I follow your suggestion and build the tensorrt oss successfully.
But when I run ../bin/yolov4 to convert model from .onnx to .engine , the error showed like this,
&&&& RUNNING TensorRT.sample_yolo # ../bin/yolov4 --fp16
There are 0 coco images to process
[12/04/2020-15:59:06] [I] Building and running a GPU inference engine for Yolo
[12/04/2020-15:59:08] [I] Parsing ONNX file: ../data/yolov4.onnx
[12/04/2020-15:59:09] [W] [TRT] onnx2trt_utils.cpp:220: Your ONNX model has been generated with INT64 weights, while TensorRT does not natively support INT64. Attempting to cast down to INT32.
[12/04/2020-15:59:09] [W] [TRT] onnx2trt_utils.cpp:246: One or more weights outside the range of INT32 was clamped
[12/04/2020-15:59:09] [W] [TRT] onnx2trt_utils.cpp:246: One or more weights outside the range of INT32 was clamped
[12/04/2020-15:59:09] [W] [TRT] onnx2trt_utils.cpp:246: One or more weights outside the range of INT32 was clamped
[12/04/2020-15:59:09] [W] [TRT] onnx2trt_utils.cpp:246: One or more weights outside the range of INT32 was clamped
[12/04/2020-15:59:09] [W] [TRT] onnx2trt_utils.cpp:246: One or more weights outside the range of INT32 was clamped
[12/04/2020-15:59:09] [W] [TRT] onnx2trt_utils.cpp:246: One or more weights outside the range of INT32 was clamped
[12/04/2020-15:59:10] [I] [TRT] ModelImporter.cpp:135: No importer registered for op: BatchedNMS_TRT. Attempting to import as plugin.
[12/04/2020-15:59:10] [I] [TRT] builtin_op_importers.cpp:3659: Searching for plugin: BatchedNMS_TRT, plugin_version: 1, plugin_namespace:
[12/04/2020-15:59:10] [I] [TRT] builtin_op_importers.cpp:3676: Successfully created plugin: BatchedNMS_TRT
[12/04/2020-15:59:10] [E] [TRT] (Unnamed Layer* 3429) [PluginV2Ext]: PluginV2Layer must be V2DynamicExt when there are runtime input dimensions.

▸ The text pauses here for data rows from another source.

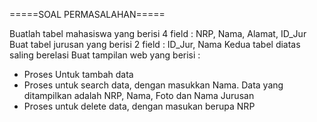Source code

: =====SOAL PERMASALAHAN=====

Buatlah tabel mahasiswa yang berisi 4 field : NRP, Nama, Alamat, ID_Jur
Buat tabel jurusan yang berisi 2 field : ID_Jur, Nama
Kedua tabel diatas saling berelasi
Buat tampilan web yang berisi : 
- Proses Untuk tambah data
- Proses untuk search data, dengan masukkan Nama. Data yang ditampilkan adalah NRP, Nama, Foto dan Nama Jurusan
- Proses untuk delete data, dengan masukan berupa NRP
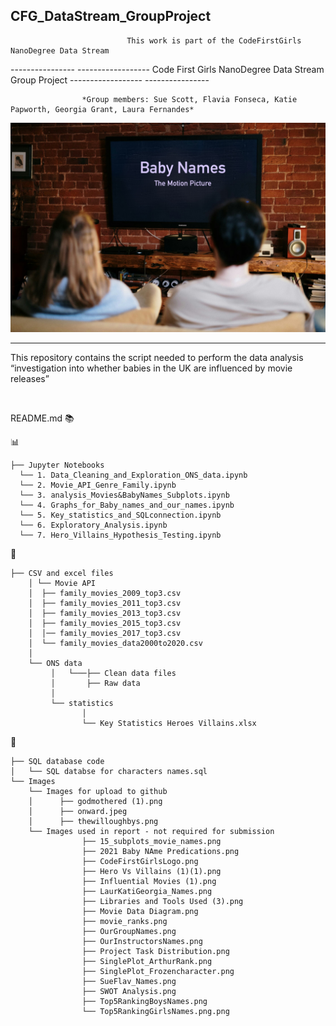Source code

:## CFG_DataStream_GroupProject
                              This work is part of the CodeFirstGirls NanoDegree Data Stream 


---------------- ------------------ Code First Girls NanoDegree Data Stream Group Project ------------------ ----------------

                    *Group members: Sue Scott, Flavia Fonseca, Katie Papworth, Georgia Grant, Laura Fernandes* 


![](https://github.com/Fernandes2692/CFG_DataStream_GroupProject/blob/main/Images/BabyNames_Movie.jpeg)


  ---
 
 This repository contains the script needed to perform the data analysis “investigation into whether babies in the UK are influenced by movie releases” 
 
 <br/>
 
README.md :books: 
  
 
:bar_chart:

    ├── Jupyter Notebooks 
      └── 1. Data_Cleaning_and_Exploration_ONS_data.ipynb 
      └── 2. Movie_API_Genre_Family.ipynb 
      └── 3. analysis_Movies&BabyNames_Subplots.ipynb
      └── 4. Graphs_for_Baby_names_and_our_names.ipynb
      └── 5. Key_statistics_and_SQLconnection.ipynb
      └── 6. Exploratory_Analysis.ipynb 
      └── 7. Hero_Villains_Hypothesis_Testing.ipynb 
      
:notebook_with_decorative_cover:

    ├── CSV and excel files
        │ └── Movie API
        │  ├── family_movies_2009_top3.csv 
        │  ├── family_movies_2011_top3.csv 
        │  ├── family_movies_2013_top3.csv 
        │  ├── family_movies_2015_top3.csv 
        │  │── family_movies_2017_top3.csv
        │  └── family_movies_data2000to2020.csv
        │  
        └── ONS data 
             │   └───├── Clean data files 
             │       ├── Raw data 
             │
             └── statistics 
                    │
                    └── Key Statistics Heroes Villains.xlsx 
                   
:file_folder:
    
    ├── SQL database code
    │   └── SQL databse for characters names.sql
    └── Images
        └── Images for upload to github
        │      ├── godmothered (1).png
        │      ├── onward.jpeg
        │      ├── thewilloughbys.png
        └── Images used in report - not required for submission
                    ├── 15_subplots_movie_names.png
                    ├── 2021 Baby NAme Predications.png
                    ├── CodeFirstGirlsLogo.png
                    ├── Hero Vs Villains (1)(1).png
                    ├── Influential Movies (1).png
                    ├── LaurKatiGeorgia_Names.png
                    ├── Libraries and Tools Used (3).png
                    ├── Movie Data Diagram.png
                    ├── movie_ranks.png
                    ├── OurGroupNames.png
                    ├── OurInstructorsNames.png
                    ├── Project Task Distribution.png
                    ├── SinglePlot_ArthurRank.png
                    ├── SinglePlot_Frozencharacter.png
                    ├── SueFlav_Names.png
                    ├── SWOT Analysis.png
                    ├── Top5RankingBoysNames.png
                    └── Top5RankingGirlsNames.png.png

[12/04/2020-15:59:10] [E] [TRT] (Unnamed Layer* 3429) [PluginV2Ext]: PluginV2Layer must be V2DynamicExt when there are runtime input dimensions.
[12/04/2020-15:59:10] [E] [TRT] (Unnamed Layer* 3429) [PluginV2Ext]: PluginV2Layer must be V2DynamicExt when there are runtime input dimensions.
[12/04/2020-15:59:10] [E] [TRT] (Unnamed Layer* 3429) [PluginV2Ext]: PluginV2Layer must be V2DynamicExt when there are runtime input dimensions.
[12/04/2020-15:59:10] [I] Building TensorRT engine../data/yolov4.engine
[12/04/2020-15:59:10] [E] [TRT] (Unnamed Layer* 3429) [PluginV2Ext]: PluginV2Layer must be V2DynamicExt when there are runtime input dimensions.
[12/04/2020-15:59:10] [E] [TRT] (Unnamed Layer* 3429) [PluginV2Ext]: PluginV2Layer must be V2DynamicExt when there are runtime input dimensions.
[12/04/2020-15:59:10] [E] [TRT] (Unnamed Layer* 3429) [PluginV2Ext]: PluginV2Layer must be V2DynamicExt when there are runtime input dimensions.
[12/04/2020-15:59:10] [E] [TRT] (Unnamed Layer* 3429) [PluginV2Ext]: PluginV2Layer must be V2DynamicExt when there are runtime input dimensions.
[12/04/2020-15:59:10] [E] [TRT] (Unnamed Layer* 3429) [PluginV2Ext]: PluginV2Layer must be V2DynamicExt when there are runtime input dimensions.
[12/04/2020-15:59:10] [E] [TRT] Layer (Unnamed Layer* 3429) [PluginV2Ext] failed validation
[12/04/2020-15:59:10] [E] [TRT] Network validation failed.
&&&& FAILED TensorRT.sample_yolo # ../bin/yolov4 --fp16
Do you know how to solve this?
Any suggestion is appreciated, thanks.